Dataset entries
=-=-=

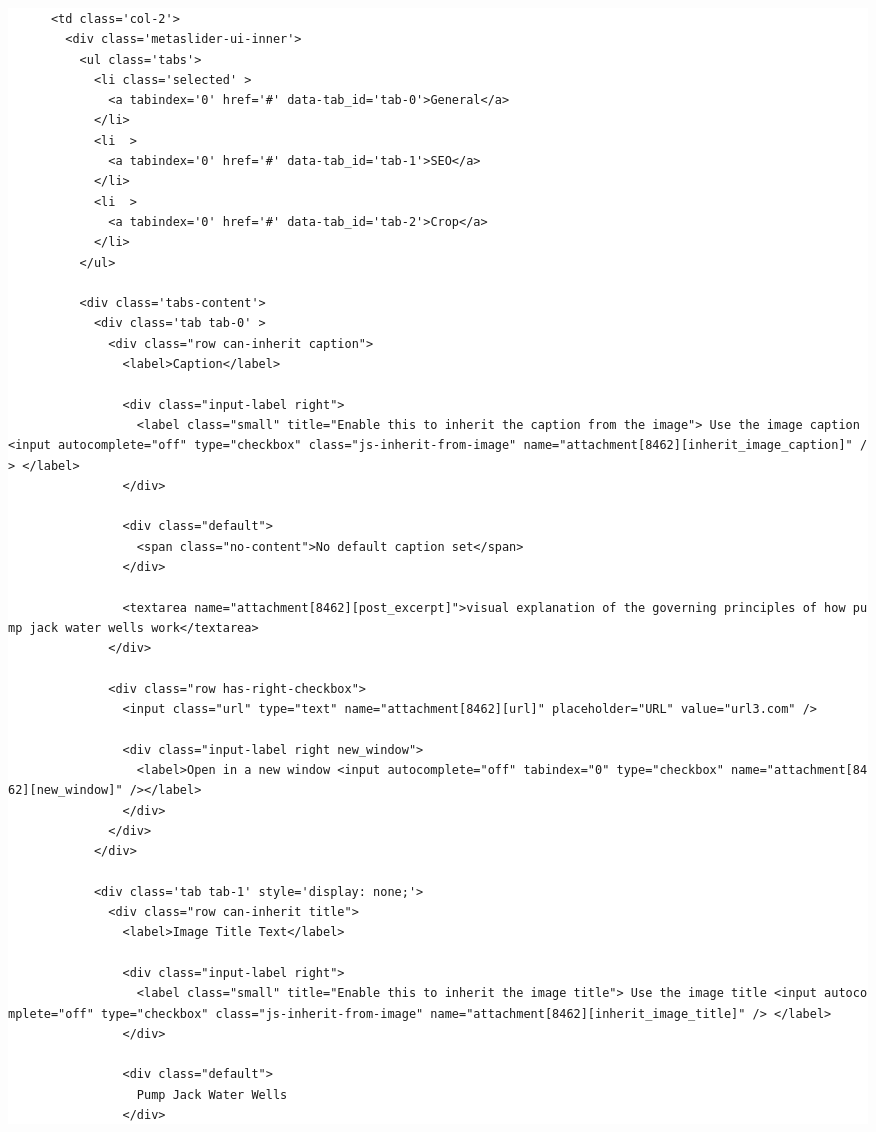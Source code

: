           <td class='col-2'>
            <div class='metaslider-ui-inner'>
              <ul class='tabs'>
                <li class='selected' >
                  <a tabindex='0' href='#' data-tab_id='tab-0'>General</a>
                </li>
                <li  >
                  <a tabindex='0' href='#' data-tab_id='tab-1'>SEO</a>
                </li>
                <li  >
                  <a tabindex='0' href='#' data-tab_id='tab-2'>Crop</a>
                </li>
              </ul>
              
              <div class='tabs-content'>
                <div class='tab tab-0' >
                  <div class="row can-inherit caption">
                    <label>Caption</label> 
                    
                    <div class="input-label right">
                      <label class="small" title="Enable this to inherit the caption from the image"> Use the image caption <input autocomplete="off" type="checkbox" class="js-inherit-from-image" name="attachment[8462][inherit_image_caption]" /> </label>
                    </div>
                    
                    <div class="default">
                      <span class="no-content">No default caption set</span>
                    </div>
                    
                    <textarea name="attachment[8462][post_excerpt]">visual explanation of the governing principles of how pump jack water wells work</textarea>
                  </div>
                  
                  <div class="row has-right-checkbox">
                    <input class="url" type="text" name="attachment[8462][url]" placeholder="URL" value="url3.com" /> 
                    
                    <div class="input-label right new_window">
                      <label>Open in a new window <input autocomplete="off" tabindex="0" type="checkbox" name="attachment[8462][new_window]" /></label>
                    </div>
                  </div>
                </div>
                
                <div class='tab tab-1' style='display: none;'>
                  <div class="row can-inherit title">
                    <label>Image Title Text</label> 
                    
                    <div class="input-label right">
                      <label class="small" title="Enable this to inherit the image title"> Use the image title <input autocomplete="off" type="checkbox" class="js-inherit-from-image" name="attachment[8462][inherit_image_title]" /> </label>
                    </div>
                    
                    <div class="default">
                      Pump Jack Water Wells
                    </div>
                    

 [1]: https://en.wikipedia.org/wiki/Schmutzdecke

=-=-=

● What you will do:
Your reply should restate every entry exactly, with the pictures left out.

● Expected answer:
Source code

:           <td class='col-2'>
            <div class='metaslider-ui-inner'>
              <ul class='tabs'>
                <li class='selected' >
                  <a tabindex='0' href='#' data-tab_id='tab-0'>General</a>
                </li>
                <li  >
                  <a tabindex='0' href='#' data-tab_id='tab-1'>SEO</a>
                </li>
                <li  >
                  <a tabindex='0' href='#' data-tab_id='tab-2'>Crop</a>
                </li>
              </ul>
              
              <div class='tabs-content'>
                <div class='tab tab-0' >
                  <div class="row can-inherit caption">
                    <label>Caption</label> 
                    
                    <div class="input-label right">
                      <label class="small" title="Enable this to inherit the caption from the image"> Use the image caption <input autocomplete="off" type="checkbox" class="js-inherit-from-image" name="attachment[8462][inherit_image_caption]" /> </label>
                    </div>
                    
                    <div class="default">
                      <span class="no-content">No default caption set</span>
                    </div>
                    
                    <textarea name="attachment[8462][post_excerpt]">visual explanation of the governing principles of how pump jack water wells work</textarea>
                  </div>
                  
                  <div class="row has-right-checkbox">
                    <input class="url" type="text" name="attachment[8462][url]" placeholder="URL" value="url3.com" /> 
                    
                    <div class="input-label right new_window">
                      <label>Open in a new window <input autocomplete="off" tabindex="0" type="checkbox" name="attachment[8462][new_window]" /></label>
                    </div>
                  </div>
                </div>
                
                <div class='tab tab-1' style='display: none;'>
                  <div class="row can-inherit title">
                    <label>Image Title Text</label> 
                    
                    <div class="input-label right">
                      <label class="small" title="Enable this to inherit the image title"> Use the image title <input autocomplete="off" type="checkbox" class="js-inherit-from-image" name="attachment[8462][inherit_image_title]" /> </label>
                    </div>
                    
                    <div class="default">
                      Pump Jack Water Wells
                    </div>
                    

 [1]: https://en.wikipedia.org/wiki/Schmutzdecke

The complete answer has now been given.